Pursuant to an asset purchase agreement dated February 10, 2022, the Company acquired the land, building and chattels at 24 Corporate Court in Guelph, Ontario for cash consideration of $351,000 and assumed a mortgage of $1,949,000. The mortgage was assumed in a vendor-take-back agreement with the seller of the property who is an insignificant shareholder and not an insider of the Company. There are no financial covenants associated with this agreement. On April 1, 2023, the repayment terms were renegotiated to extend the amortisation period by an additional 12 months to March 1, 2025 and reduce the monthly installment from $85,504 to $43,764, including interest at 5% per annum. On October 1, 2023, the repayment terms were amended with payments moving to interest only for the next six months ending March 1, 2024. As a result, the loan repayment was further extended by four months with a new maturity date of October 1, 2025. The Company does not consider this extension to be a substantial modification to the vendor-take-back agreement.

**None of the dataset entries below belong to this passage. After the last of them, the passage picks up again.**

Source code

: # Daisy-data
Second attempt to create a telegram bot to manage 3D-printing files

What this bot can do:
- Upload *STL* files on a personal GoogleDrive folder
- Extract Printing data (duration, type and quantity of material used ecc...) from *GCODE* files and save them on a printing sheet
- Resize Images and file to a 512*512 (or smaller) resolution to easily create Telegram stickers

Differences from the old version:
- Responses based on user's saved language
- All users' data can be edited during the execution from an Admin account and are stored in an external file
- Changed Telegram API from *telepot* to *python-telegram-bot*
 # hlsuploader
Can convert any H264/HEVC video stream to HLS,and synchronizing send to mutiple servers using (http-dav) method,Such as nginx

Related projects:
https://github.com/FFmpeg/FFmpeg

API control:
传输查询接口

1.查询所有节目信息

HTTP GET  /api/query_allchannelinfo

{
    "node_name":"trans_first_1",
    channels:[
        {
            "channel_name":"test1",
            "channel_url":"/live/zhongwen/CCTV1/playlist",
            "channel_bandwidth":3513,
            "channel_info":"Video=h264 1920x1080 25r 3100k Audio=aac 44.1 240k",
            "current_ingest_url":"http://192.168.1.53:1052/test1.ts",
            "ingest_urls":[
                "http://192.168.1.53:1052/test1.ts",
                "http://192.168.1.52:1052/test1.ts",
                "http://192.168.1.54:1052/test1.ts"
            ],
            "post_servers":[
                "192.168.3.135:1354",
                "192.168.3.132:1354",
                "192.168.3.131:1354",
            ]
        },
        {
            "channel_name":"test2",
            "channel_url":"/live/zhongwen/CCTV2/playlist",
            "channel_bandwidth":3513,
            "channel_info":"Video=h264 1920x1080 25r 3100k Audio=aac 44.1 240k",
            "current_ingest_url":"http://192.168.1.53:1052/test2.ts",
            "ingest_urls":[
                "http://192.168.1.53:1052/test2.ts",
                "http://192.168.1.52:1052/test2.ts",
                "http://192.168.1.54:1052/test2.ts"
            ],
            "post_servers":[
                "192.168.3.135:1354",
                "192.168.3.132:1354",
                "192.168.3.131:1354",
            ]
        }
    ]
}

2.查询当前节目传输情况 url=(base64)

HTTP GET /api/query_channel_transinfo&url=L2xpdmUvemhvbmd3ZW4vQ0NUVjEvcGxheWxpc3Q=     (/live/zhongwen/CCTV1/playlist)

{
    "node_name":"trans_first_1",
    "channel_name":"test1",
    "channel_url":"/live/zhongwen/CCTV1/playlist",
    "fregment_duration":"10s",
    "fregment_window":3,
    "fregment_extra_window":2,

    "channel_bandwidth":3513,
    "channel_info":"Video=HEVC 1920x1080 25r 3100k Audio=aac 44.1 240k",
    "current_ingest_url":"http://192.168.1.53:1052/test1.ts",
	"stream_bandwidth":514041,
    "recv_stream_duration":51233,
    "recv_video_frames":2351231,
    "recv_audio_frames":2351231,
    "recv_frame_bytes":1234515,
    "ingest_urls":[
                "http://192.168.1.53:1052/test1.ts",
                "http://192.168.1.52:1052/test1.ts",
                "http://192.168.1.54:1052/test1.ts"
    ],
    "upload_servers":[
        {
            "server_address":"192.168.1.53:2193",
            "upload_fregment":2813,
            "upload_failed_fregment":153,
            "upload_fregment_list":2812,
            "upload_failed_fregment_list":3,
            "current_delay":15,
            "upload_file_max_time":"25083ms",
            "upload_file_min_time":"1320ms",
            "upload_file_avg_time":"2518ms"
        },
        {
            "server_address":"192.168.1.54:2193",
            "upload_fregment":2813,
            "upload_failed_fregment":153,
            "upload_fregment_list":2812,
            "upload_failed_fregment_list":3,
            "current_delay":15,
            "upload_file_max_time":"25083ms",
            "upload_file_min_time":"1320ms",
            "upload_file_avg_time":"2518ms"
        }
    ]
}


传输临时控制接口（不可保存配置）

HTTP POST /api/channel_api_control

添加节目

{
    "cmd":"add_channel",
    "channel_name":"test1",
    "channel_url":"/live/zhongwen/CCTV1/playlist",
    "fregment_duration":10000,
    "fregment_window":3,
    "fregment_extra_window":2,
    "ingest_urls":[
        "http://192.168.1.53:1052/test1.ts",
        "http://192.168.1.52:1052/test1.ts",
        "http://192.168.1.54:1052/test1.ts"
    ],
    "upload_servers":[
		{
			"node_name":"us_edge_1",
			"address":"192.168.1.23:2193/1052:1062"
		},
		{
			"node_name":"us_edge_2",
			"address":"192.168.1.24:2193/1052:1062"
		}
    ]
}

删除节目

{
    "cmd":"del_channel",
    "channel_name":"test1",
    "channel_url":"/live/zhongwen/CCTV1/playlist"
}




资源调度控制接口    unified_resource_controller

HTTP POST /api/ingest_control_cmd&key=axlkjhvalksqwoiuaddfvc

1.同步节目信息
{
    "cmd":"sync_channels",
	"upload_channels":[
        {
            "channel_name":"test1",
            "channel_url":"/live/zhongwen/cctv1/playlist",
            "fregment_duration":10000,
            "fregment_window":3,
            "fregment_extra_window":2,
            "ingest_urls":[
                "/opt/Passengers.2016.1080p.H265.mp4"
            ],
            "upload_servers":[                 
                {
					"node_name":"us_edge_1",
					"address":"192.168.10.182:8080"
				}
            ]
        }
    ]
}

    December 31,     March 31,  
    2023     2023  
    $     $  
             
First mortgage payable in monthly installments of $43,764 including interest at 5% per annum, due October 1, 2025, with land and building, having a net book value of $1,921,175 (March 31, 2023: $2,012,414),
pledged as collateral.
  757,727     998,080  
Less current portion   (371,610 )   (998,080 )
Total long-term debt   386,117     -  

 


11


ZENTEK LTD.

NOTES TO THE UNAUDITED CONDENSED INTERIM CONSOLIDATED FINANCIAL STATEMENTS

(Stated in Canadian Dollars)
AS AT DECEMBER 31, 2023 AND FOR THE THREE AND NINE MONTHS ENDED DECEMBER 31, 2023 AND 2022


11. SHARE CAPITAL

(a) Share Capital

The Company is authorised to issue an unlimited number of common shares, with no par value.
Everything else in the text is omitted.